McQuillan teaches physicians the only office-based, validated protocol to isolate stem cells from fat for the treatment of orthopedic conditions, as well as for stem cell-based facelifts, breast augmentation, and gluteal augmentation.

Breaking New Ground

This pioneering activity has taken McQuillan to the cutting edge of science and technology in developing integrated paths for medical professionals, including plastic and cosmetic surgeons. “It became clear during body sculpting that we were harvesting a lot of adipose tissue from patients on a daily basis,” she says. “We became intrigued with the idea of stem cells within the adipose tissue. We started a research project about 2 years ago to isolate stem cells from fat, and to utilize those stem cells for what we have termed ‘true regenerative medicine’—this utilizes the body’s own healing mechanisms to promote optimal health.”

In 2009, she formed the Ageless Regenerative Institute in conjunction with a team of experts in stem cell therapies from the medical, legal, biotechnical, and manufacturing arenas. This expert team has developed an approved method and protocol for the harvesting and isolation of adipose-derived stem cells for autologous reimplantation.

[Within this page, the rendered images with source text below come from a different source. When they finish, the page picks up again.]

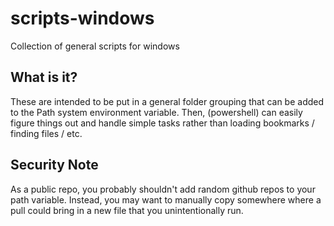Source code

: # scripts-windows
Collection of general scripts for windows

## What is it?
These are intended to be put in a general folder grouping that can be added to the Path system environment variable.
Then, (powershell) can easily figure things out and handle simple tasks rather than loading bookmarks / finding files / etc. 

## Security Note 
As a public repo, you probably shouldn't add random github repos to your path variable. Instead, you may want to manually copy somewhere where a pull could bring in a new file that you unintentionally run.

Currently, she says, “With the new ability of using stem cells to regenerate the body’s mechanisms for healing, we are looking at projects at research universities within the United States and facilities elsewhere in the world [that would] establish proven protocols to treat all the degenerative disorders associated with aging.”

The goal, according to McQuillan, “is to treat patients very individually and try to promote health and well-being. And that consists of functional antiaging medicines, aesthetic procedures, lifestyle management and, more recently, stem cell therapies.”

McQuillan has educated thousands of medical professionals in the art and science of aesthetic and antiaging treatment for over a decade. Her center regularly hosts international training symposiums for medical professionals in cosmetic enhancement, weight management, and stem cell theory.

A Diplomate of the American Academy of Anti-Aging Medicine, McQuillan also serves on the aesthetic advisory committee for this academy. She lectures throughout the world on aesthetic medicine for many organizations, including the American Academy of Anti-Aging Medicine, the American Academy of Aesthetic Medicine, the National Procedures Institute, and the American Society for Bariatric Physicians. In addition, she is a nationally certified trainer and lecturer for Sciton Inc, Allergan Inc, Medicis Pharmaceuticals Inc, and Bioform Medical Inc.

McQuillan is a member of the American Academy of Cosmetic Surgeons, the American Society for Lasers in Medicine and Surgery, the American College of Phlebology, the American Academy of Aesthetic Medicine, the American Society of Bariatric Physicians, and the American Academy of Anti-Aging Medicine.

In 2007, McQuillan instituted The Aesthetic Anti-Aging Fellowship in conjunction with The American Academy of Anti-Aging Medicine, in order to define and elevate the practice of aesthetic medicine, making physicians competent in all aspects of aesthetic medicine. The Fellowship is a six-part lecture and hands-on educational program in aesthetic procedures that offers certification via written and oral examination.